• **WHAT YOU HAVE TO DO**:
Return the data below unchanged, without images.

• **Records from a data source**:
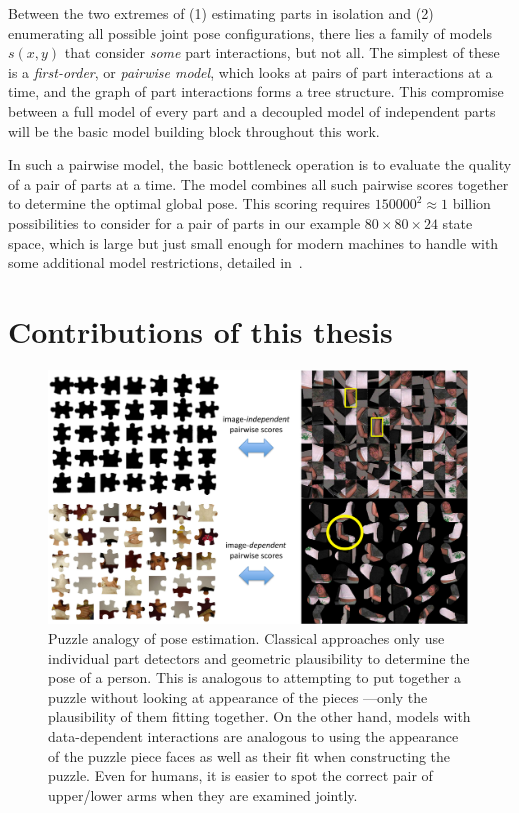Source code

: Between the two extremes of (1) estimating parts in isolation and (2) 
enumerating all possible joint pose configurations, there lies a family of 
models $s(x,y)$ that consider {\em some} part interactions, but not all.  The 
simplest of these is a {\em first-order}, or {\em pairwise model}, which looks 
at pairs of part interactions at a time, and the graph of part interactions 
forms a tree structure.  This compromise between a full model of every part and 
a decoupled model of independent parts will be the basic model building block 
throughout this work.

In such a pairwise model, the basic bottleneck operation is to evaluate the 
quality of a pair of parts at a time. The model combines all such pairwise 
scores together to determine the optimal global pose.  This scoring requires 
$150000^2 \approx 1$ billion possibilities to consider for a pair of parts in 
our example $80 \times 80 \times 24$ state space, which is large but just small 
enough for modern machines to handle with some additional model restrictions, 
detailed in~.


\section{Contributions of this thesis}
\begin{figure}[t!]
\begin{center}
\includegraphics[width=0.99\textwidth]{figs/puzzle.pdf}
\caption[Puzzle analogy of pose estimation.]{Puzzle analogy of pose estimation.  
Classical approaches only use individual part detectors and geometric 
plausibility to determine the pose of a person.  This is analogous to 
attempting to put together a puzzle without looking at appearance of the pieces 
---only the plausibility of them fitting together. On the other hand, models 
with data-dependent interactions are analogous to using the appearance of the 
puzzle piece faces as well as their fit when constructing the puzzle.  Even for 
humans, it is easier to spot the correct pair of upper/lower arms when they are 
examined jointly.}
\label{fig:puzzle}
\end{center}
\end{figure}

• **EXPECTED ANSWER**:
Source code

: Between the two extremes of (1) estimating parts in isolation and (2) 
enumerating all possible joint pose configurations, there lies a family of 
models $s(x,y)$ that consider {\em some} part interactions, but not all.  The 
simplest of these is a {\em first-order}, or {\em pairwise model}, which looks 
at pairs of part interactions at a time, and the graph of part interactions 
forms a tree structure.  This compromise between a full model of every part and 
a decoupled model of independent parts will be the basic model building block 
throughout this work.

In such a pairwise model, the basic bottleneck operation is to evaluate the 
quality of a pair of parts at a time. The model combines all such pairwise 
scores together to determine the optimal global pose.  This scoring requires 
$150000^2 \approx 1$ billion possibilities to consider for a pair of parts in 
our example $80 \times 80 \times 24$ state space, which is large but just small 
enough for modern machines to handle with some additional model restrictions, 
detailed in~.


\section{Contributions of this thesis}
\begin{figure}[t!]
\begin{center}
\includegraphics[width=0.99\textwidth]{figs/puzzle.pdf}
\caption[Puzzle analogy of pose estimation.]{Puzzle analogy of pose estimation.  
Classical approaches only use individual part detectors and geometric 
plausibility to determine the pose of a person.  This is analogous to 
attempting to put together a puzzle without looking at appearance of the pieces 
---only the plausibility of them fitting together. On the other hand, models 
with data-dependent interactions are analogous to using the appearance of the 
puzzle piece faces as well as their fit when constructing the puzzle.  Even for 
humans, it is easier to spot the correct pair of upper/lower arms when they are 
examined jointly.}
\label{fig:puzzle}
\end{center}
\end{figure}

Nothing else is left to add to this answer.